Aiyana langsung menatap mama Haura dengan mata berkaca-kaca, “mama ommas nyebelin”.
“Ohhh bagus, ngancam istri kamu, Cuma tinggal 1 bulan lagi van, sabar kenapa?? Kamu bisa nahan 27 tahun tapi tahan 1 bulan gak bisa??” omel mama Haura.
“tapi ma_”
“gak ada tapi tapian, Aiyana berdosa gak turuti suami tapi kamu berdosa gak turuti mama, hayoo mau kamu tambah dosa sama mama” potong mama haura.

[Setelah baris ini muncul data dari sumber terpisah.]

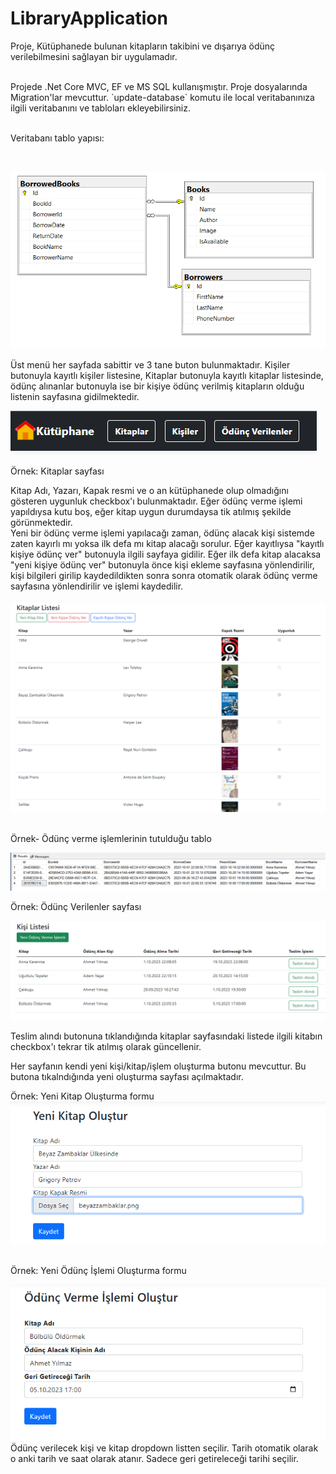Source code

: # LibraryApplication

Proje, Kütüphanede bulunan kitapların takibini ve dışarıya ödünç verilebilmesini sağlayan bir uygulamadır.

</br>
Projede .Net Core MVC, EF ve MS SQL kullanışmıştır. Proje dosyalarında Migration'lar mevcuttur.  `update-database` komutu ile local veritabanınıza ilgili veritabanını ve tabloları ekleyebilirsiniz.

</br>
</br>

Veritabanı tablo yapısı:

</br>

![sql](https://github.com/ahmetyusufyilmaz/LibraryApplication/raw/master/wwwroot/images/9.PNG)

Üst menü her sayfada sabittir ve 3 tane buton bulunmaktadır. Kişiler butonuyla kayıtlı kişiler listesine, Kitaplar butonuyla kayıtlı kitaplar listesinde, ödünç alınanlar butonuyla ise bir kişiye ödünç verilmiş kitapların olduğu listenin sayfasına gidilmektedir.

![Menü](https://github.com/ahmetyusufyilmaz/LibraryApplication/raw/master/wwwroot/images/0.PNG)
</br>


Örnek: Kitaplar sayfası</br>

Kitap Adı, Yazarı, Kapak resmi ve o an kütüphanede olup olmadığını gösteren uygunluk checkbox'ı bulunmaktadır. Eğer ödünç verme işlemi yapıldıysa kutu boş, eğer kitap uygun durumdaysa tik atılmış şekilde görünmektedir. </br>
Yeni bir ödünç verme işlemi yapılacağı zaman, ödünç alacak kişi sistemde zaten kayırlı mı yoksa ilk defa mı kitap alacağı sorulur. Eğer kayıtlıysa "kayıtlı kişiye ödünç ver" butonuyla ilgili sayfaya gidilir. Eğer ilk defa kitap alacaksa "yeni kişiye ödünç ver"
butonuyla önce kişi ekleme sayfasına yönlendirilir, kişi bilgileri girilip kaydedildikten sonra sonra otomatik olarak ödünç verme sayfasına yönlendirilir ve işlemi kaydedilir.
</br>
</br>
![Kitaplar Sayfası](https://github.com/ahmetyusufyilmaz/LibraryApplication/raw/master/wwwroot/images/1.PNG)

</br>
Örnek- Ödünç verme işlemlerinin tutulduğu tablo </br>

![borrowedbooks](https://github.com/ahmetyusufyilmaz/LibraryApplication/raw/master/wwwroot/images/8.PNG)
</br>


Örnek: Ödünç Verilenler sayfası</br>

![Ödünç Sayfası](https://github.com/ahmetyusufyilmaz/LibraryApplication/raw/master/wwwroot/images/7.PNG)

Teslim alındı butonuna tıklandığında kitaplar sayfasındaki listede ilgili kitabın checkbox'ı tekrar tik atılmış olarak güncellenir.


Her sayfanın kendi yeni kişi/kitap/işlem oluşturma butonu mevcuttur. Bu butona tıkalndığında yeni oluşturma sayfası açılmaktadır.

Örnek: Yeni Kitap Oluşturma formu </br>
![Yeni kitap Sayfası](https://github.com/ahmetyusufyilmaz/LibraryApplication/raw/master/wwwroot/images/2.PNG)

</br>
Örnek: Yeni Ödünç İşlemi Oluşturma formu 

![Yeni ödünç işlemi Sayfası](https://github.com/ahmetyusufyilmaz/LibraryApplication/raw/master/wwwroot/images/4.PNG)
</br>
Ödünç verilecek kişi ve kitap dropdown listten seçilir. Tarih otomatik olarak o anki tarih ve saat olarak atanır. Sadece geri getireleceği tarihi seçilir.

Alvan mendengus sebal, akhirnya pria itu mengangguk pasrah, “baiklah Alvan gak bakal gangguin istri sampai selesai ujian nasional, tapi jangan pisahkan alvan dari istri alvan ma” pinta alvan.
“beneran?”
“Beneran ma, janji sampai Ai selesai ujian habis itu Alvan gas full” kekeh Alvan.
Kini mama haura menatap menantunya, “Ai, kalau suami kamu minta budidaya jamur lagi kasih tau mama ya, kalau diancam juga kasih tau mama” ujar mama Haura.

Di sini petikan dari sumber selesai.